A file with a .php extension and Thai characters will not open as "UTF-8 without BOM". Here are some examples, and all work except a .php file with Thai characters. Note that a .html file with Thai opens correctly.
File with .html extension and Spanish characters: opens correctly as "UTF-8 without BOM"
File with .html extension and Thai characters: opens correctly as "UTF-8 without BOM"
File with .php extension and Spanish characters: opens correctly as "UTF-8 without BOM"
File with .php extension and Thai characters: OPENS AS ANSI AND TRASHES THE THAI CHARACTERS
Even if I enable the "UTF-8 without BOM" encoding setting and check the "Apply to opened ANSI files", it still opens as ANSI.
Sample files can be downloaded from http://ic.payap.ac.th/SampleFiles.zip.
Can someone help with a workaround other than manually selecting the "Encode in UTF-8 without BOM" menu option every time? Should this be added as a bug?
Any help is greatly appreciated.
Your failing file fools Notepad++ by indicating UTF-8 charset and not having a BOM. Since the file is thus inconsistent, N++ opens it as ANSI.
Removing the charset: meta attribute, file opens in UTF-8.

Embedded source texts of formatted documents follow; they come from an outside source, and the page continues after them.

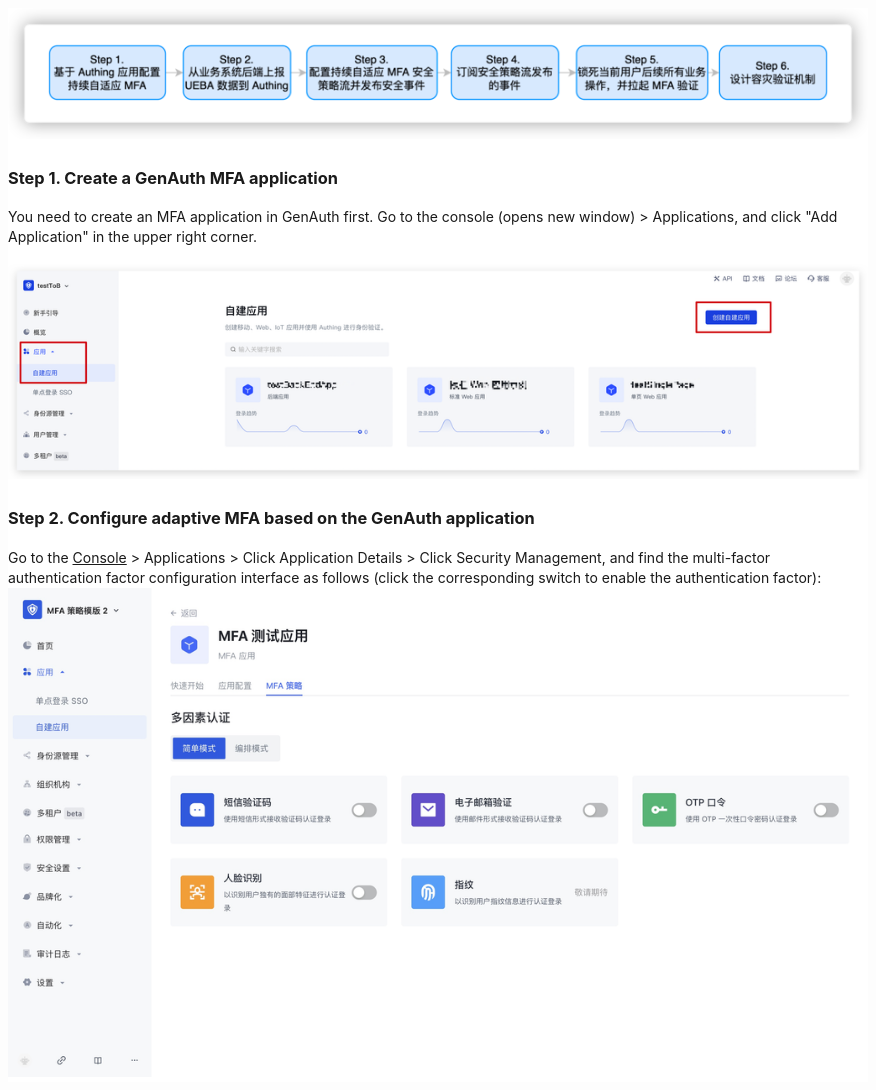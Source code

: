 ![CAMFA](./images/4.0.png)

### Step 1. Create a GenAuth MFA application

You need to create an MFA application in GenAuth first. Go to the console (opens new window) > Applications, and click "Add Application" in the upper right corner.

![Create GenAuth MFA Application](./images/create_app.png)

### Step 2. Configure adaptive MFA based on the GenAuth application

Go to the [Console](https://console.genauth.ai/console) > Applications > Click Application Details > Click Security Management, and find the multi-factor authentication factor configuration interface as follows (click the corresponding switch to enable the authentication factor):
![Create Application](./images/guard4.png)
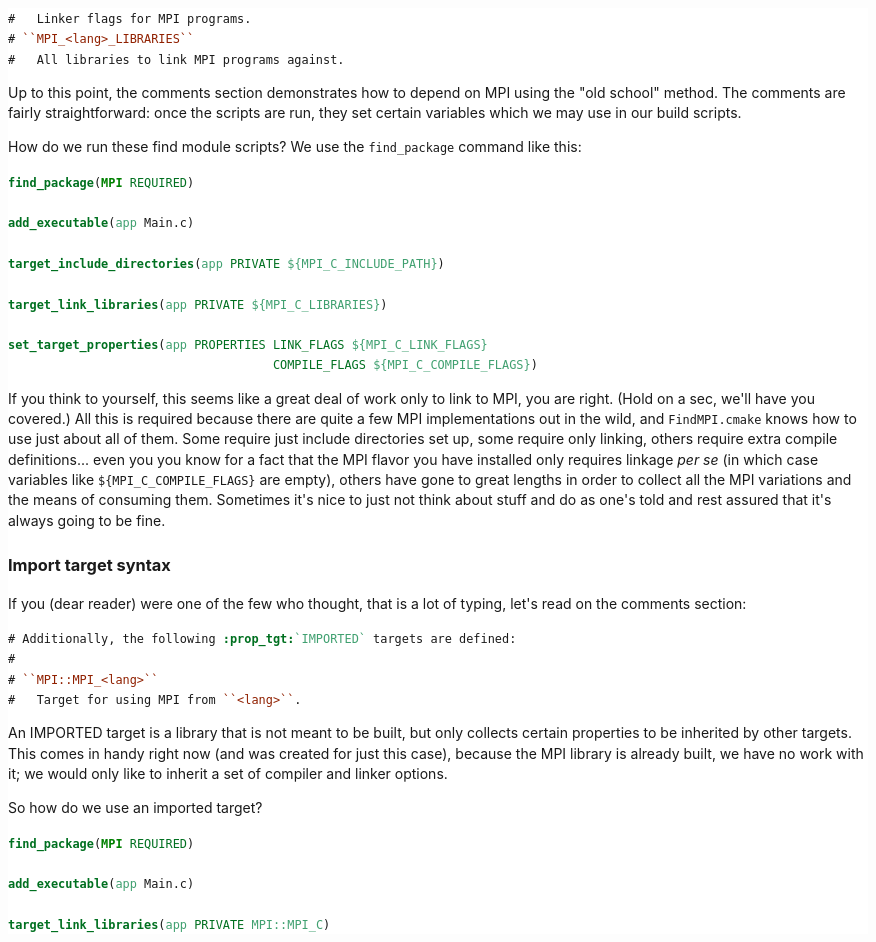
 ```rst
#   Linker flags for MPI programs.
# ``MPI_<lang>_LIBRARIES``
#   All libraries to link MPI programs against.
```

Up to this point, the comments section demonstrates how to depend on MPI using the "old school"
method. The comments are fairly straightforward: once the scripts are run, they set certain
variables which we may use in our build scripts.

How do we run these find module scripts? We use the `find_package` command like this:

```CMake
find_package(MPI REQUIRED)

add_executable(app Main.c)

target_include_directories(app PRIVATE ${MPI_C_INCLUDE_PATH})

target_link_libraries(app PRIVATE ${MPI_C_LIBRARIES})

set_target_properties(app PROPERTIES LINK_FLAGS ${MPI_C_LINK_FLAGS}
                                     COMPILE_FLAGS ${MPI_C_COMPILE_FLAGS})
```

If you think to yourself, this seems like a great deal of work only to link to MPI, you are right.
(Hold on a sec, we'll have you covered.) All this is required because there are quite a few MPI
implementations out in the wild, and `FindMPI.cmake` knows how to use just about all of them. Some
require just include directories set up, some require only linking, others require extra compile
definitions... even you you know for a fact that the MPI flavor you have installed only requires
linkage _per se_ (in which case variables like `${MPI_C_COMPILE_FLAGS}` are empty), others have gone
to great lengths in order to collect all the MPI variations and the means of consuming them.
Sometimes it's nice to just not think about stuff and do as one's told and rest assured that it's
always going to be fine.

### Import target syntax

If you (dear reader) were one of the few who thought, that is a lot of typing, let's read on the
comments section:

```rst
# Additionally, the following :prop_tgt:`IMPORTED` targets are defined:
#
# ``MPI::MPI_<lang>``
#   Target for using MPI from ``<lang>``.
```

An IMPORTED target is a library that is not meant to be built, but only collects certain properties
to be inherited by other targets. This comes in handy right now (and was created for just this
case), because the MPI library is already built, we have no work with it; we would only like to
inherit a set of compiler and linker options.

So how do we use an imported target?

```CMake
find_package(MPI REQUIRED)

add_executable(app Main.c)

target_link_libraries(app PRIVATE MPI::MPI_C)
```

Thanks for your response. Unfortunately the file still opens as ANSI for me. I've tried removing the whole meta Content-Type line and tried removing just the charset=UTF-8 portion, but in all cases it still opens as ANSI for me.

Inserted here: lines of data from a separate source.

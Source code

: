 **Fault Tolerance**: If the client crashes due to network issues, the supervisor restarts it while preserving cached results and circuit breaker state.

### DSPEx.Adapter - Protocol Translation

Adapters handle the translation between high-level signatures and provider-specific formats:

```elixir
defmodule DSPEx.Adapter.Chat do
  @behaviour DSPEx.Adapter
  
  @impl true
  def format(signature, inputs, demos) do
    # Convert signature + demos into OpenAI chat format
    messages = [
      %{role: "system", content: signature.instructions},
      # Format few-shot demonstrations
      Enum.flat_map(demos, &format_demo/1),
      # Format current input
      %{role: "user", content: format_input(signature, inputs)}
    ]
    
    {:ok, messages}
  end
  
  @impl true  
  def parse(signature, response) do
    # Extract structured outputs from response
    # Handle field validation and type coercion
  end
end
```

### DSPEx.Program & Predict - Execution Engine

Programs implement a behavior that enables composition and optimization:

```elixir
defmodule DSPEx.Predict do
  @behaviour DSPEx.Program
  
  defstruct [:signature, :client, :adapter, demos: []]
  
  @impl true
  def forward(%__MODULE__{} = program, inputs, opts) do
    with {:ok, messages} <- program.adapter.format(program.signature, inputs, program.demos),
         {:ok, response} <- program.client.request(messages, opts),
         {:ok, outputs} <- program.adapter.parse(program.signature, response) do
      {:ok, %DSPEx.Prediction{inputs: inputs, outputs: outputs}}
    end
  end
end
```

If the meta tag line is the problem then why does it work if the file has a .html extension and why does it work with a .php file that has Spanish characters?
I guess I just don't understand why it seems that file extension matters to N++ when deciding if the file should open as ANSI or UTF-8 without BOM. Why doesn't it open the .php file the same as the .html file?

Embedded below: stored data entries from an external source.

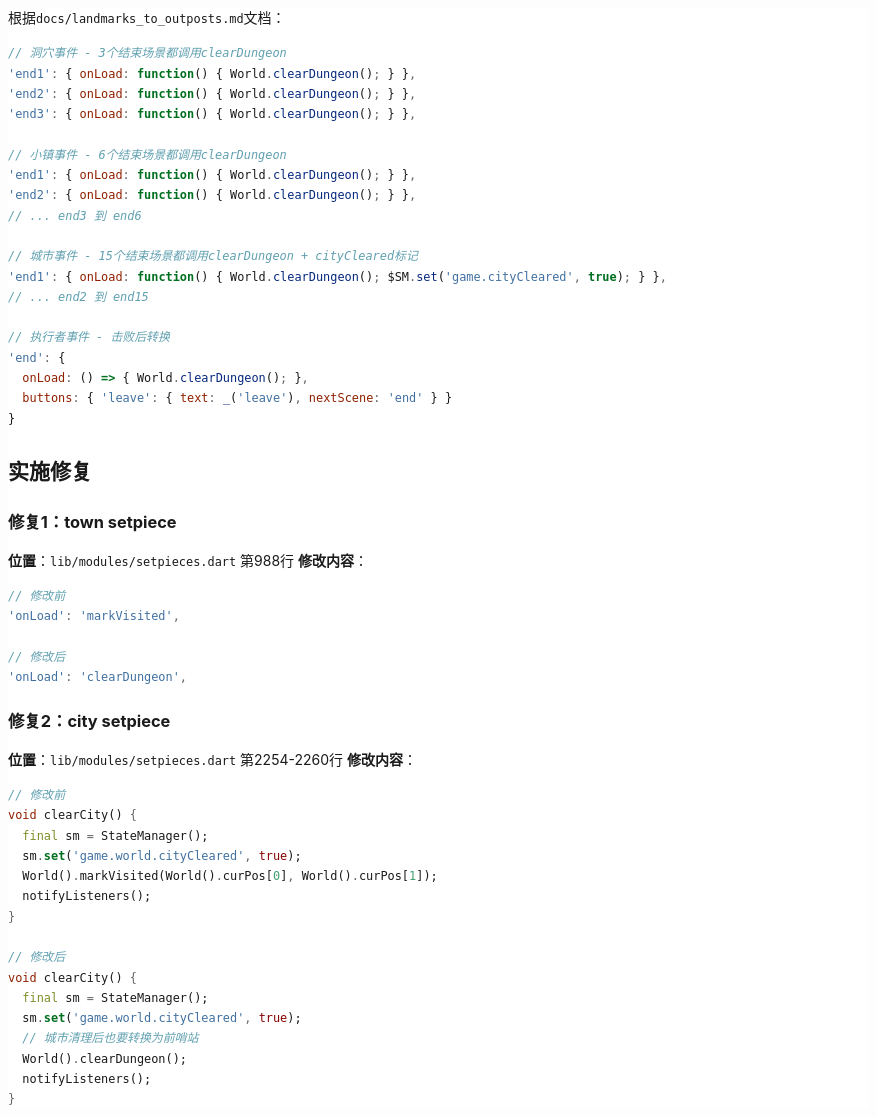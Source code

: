 根据`docs/landmarks_to_outposts.md`文档：

```javascript
// 洞穴事件 - 3个结束场景都调用clearDungeon
'end1': { onLoad: function() { World.clearDungeon(); } },
'end2': { onLoad: function() { World.clearDungeon(); } },
'end3': { onLoad: function() { World.clearDungeon(); } },

// 小镇事件 - 6个结束场景都调用clearDungeon
'end1': { onLoad: function() { World.clearDungeon(); } },
'end2': { onLoad: function() { World.clearDungeon(); } },
// ... end3 到 end6

// 城市事件 - 15个结束场景都调用clearDungeon + cityCleared标记
'end1': { onLoad: function() { World.clearDungeon(); $SM.set('game.cityCleared', true); } },
// ... end2 到 end15

// 执行者事件 - 击败后转换
'end': {
  onLoad: () => { World.clearDungeon(); },
  buttons: { 'leave': { text: _('leave'), nextScene: 'end' } }
}
```

## 实施修复

### 修复1：town setpiece

**位置**：`lib/modules/setpieces.dart` 第988行
**修改内容**：
```dart
// 修改前
'onLoad': 'markVisited',

// 修改后
'onLoad': 'clearDungeon',
```

### 修复2：city setpiece

**位置**：`lib/modules/setpieces.dart` 第2254-2260行
**修改内容**：
```dart
// 修改前
void clearCity() {
  final sm = StateManager();
  sm.set('game.world.cityCleared', true);
  World().markVisited(World().curPos[0], World().curPos[1]);
  notifyListeners();
}

// 修改后
void clearCity() {
  final sm = StateManager();
  sm.set('game.world.cityCleared', true);
  // 城市清理后也要转换为前哨站
  World().clearDungeon();
  notifyListeners();
}
```
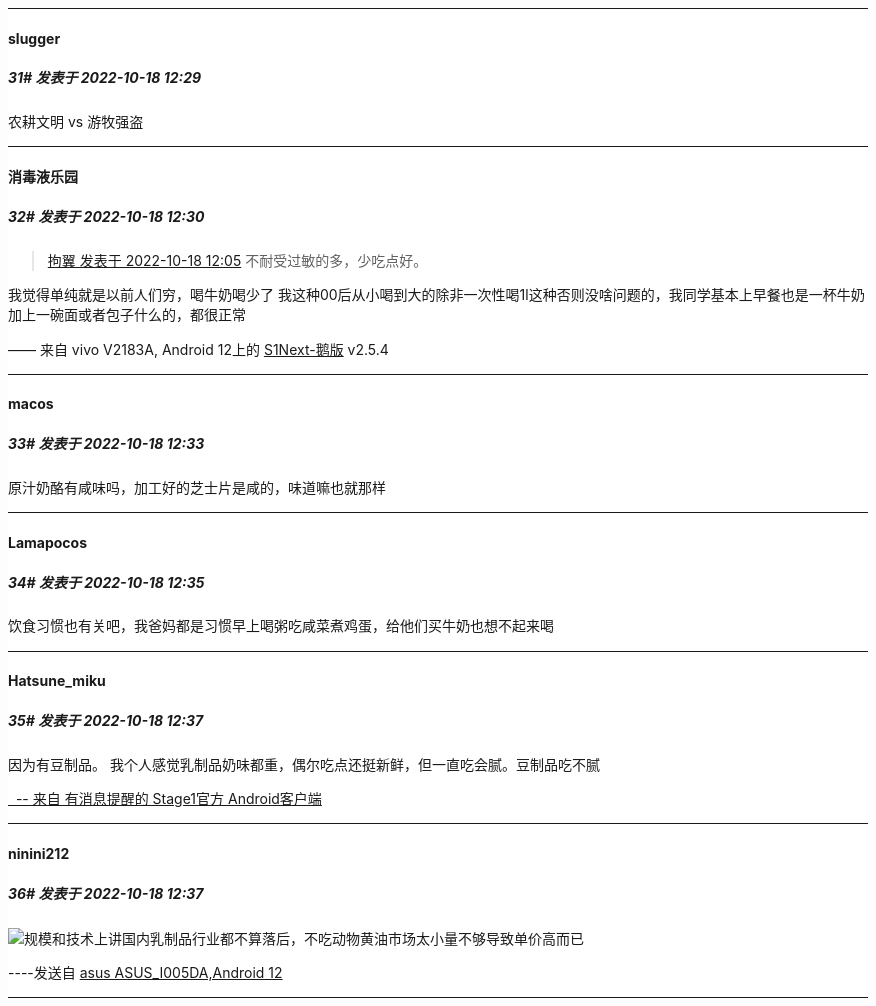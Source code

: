 *****

####  slugger  
##### 31#       发表于 2022-10-18 12:29

农耕文明 vs 游牧强盗

*****

####  消毒液乐园  
##### 32#       发表于 2022-10-18 12:30

<blockquote><a href="httphttps://bbs.saraba1st.com/2b/forum.php?mod=redirect&amp;goto=findpost&amp;pid=57969217&amp;ptid=2100267" target="_blank">拘翼 发表于 2022-10-18 12:05</a>
不耐受过敏的多，少吃点好。</blockquote>
我觉得单纯就是以前人们穷，喝牛奶喝少了
我这种00后从小喝到大的除非一次性喝1l这种否则没啥问题的，我同学基本上早餐也是一杯牛奶加上一碗面或者包子什么的，都很正常

—— 来自 vivo V2183A, Android 12上的 [S1Next-鹅版](https://github.com/ykrank/S1-Next/releases) v2.5.4

*****

####  macos  
##### 33#       发表于 2022-10-18 12:33

原汁奶酪有咸味吗，加工好的芝士片是咸的，味道嘛也就那样

*****

####  Lamapocos  
##### 34#       发表于 2022-10-18 12:35

饮食习惯也有关吧，我爸妈都是习惯早上喝粥吃咸菜煮鸡蛋，给他们买牛奶也想不起来喝

*****

####  Hatsune_miku  
##### 35#       发表于 2022-10-18 12:37

因为有豆制品。
我个人感觉乳制品奶味都重，偶尔吃点还挺新鲜，但一直吃会腻。豆制品吃不腻

[  -- 来自 有消息提醒的 Stage1官方 Android客户端](https://www.coolapk.com/apk/140634)

*****

####  ninini212  
##### 36#       发表于 2022-10-18 12:37

<img src="https://static.saraba1st.com/image/smiley/face2017/020.png" referrerpolicy="no-referrer">规模和技术上讲国内乳制品行业都不算落后，不吃动物黄油市场太小量不够导致单价高而已

----发送自 [asus ASUS_I005DA,Android 12](http://stage1.5j4m.com/?1.37)

*****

I don't think I would have to deal with this issue if the web server was running PHP5, but it is running PHP4 and I don't have any control over that so I'm stuck with having to save the files as UTF-8 without BOM.
Thanks again for your time.
What is the locale on your OS? And your OS, for that matter? On XP with French locale, I get the file to open as UTF-8 when I remove the charset: part.
I'm using WinXP with U.S. locale.
When you say yours opened as UTF-8, do you mean "UTF-8" or "UTF-8 without BOM". If you look in the Encoding menu, which one of those options is selected? I need mine to be "UTF-8 without BOM" since I cannot save the BOM character or the website doesn't display properly when using PHP4 (which I have to use for now).
Thanks for the help, but I've decided to try and request that the server be upgraded to PHP5. I think that will be better in the long run. Hopefully this won't be an issue then because I think I'll be able to save as UTF-8 with BOM.
With the charset attribute, file opens as ANSI.
Without the chareset directive, it opens as UTF-8 (with BOM).
I can confirm having this issue as well. I have a file I have been using in a project for some time, and suddenly it stopped opening in utf8. Nothing I tried was allowing me to tell np++ to open it as utf8 (without BOM) and eventually I discovered it was due to the addition of thai characters.
it really seems like a bug to me since it works without these characters.
I cannot believe how old this post is and this bug still exists.
I just wasted hours today not to mention the time I wasted previously all due to Thai characters ("฿" in this case) completely breaks the encoding. Any file with that character (and I would assume other Thai characters after reading above) will open as ANSI regardless of settings or previous encoding conversion/settings.
You're right. That's ridiculous. The UTF-8 code detection code had a bug, where for a certain range of characters (where U+0E3F, your Thai Baht symbol is one of them), it would incorrectly decide it was an invalid UTF-8 encoding, and therefore must be 8 bit ASCII (i.e. "ANSI").
I've created a patch on the patch tracker to fix this. https://sourceforge.net/p/notepad-plus/patches/513/
My build now works correctly with this patch for your scenario.
Hopefully this will be integrated by Don soon.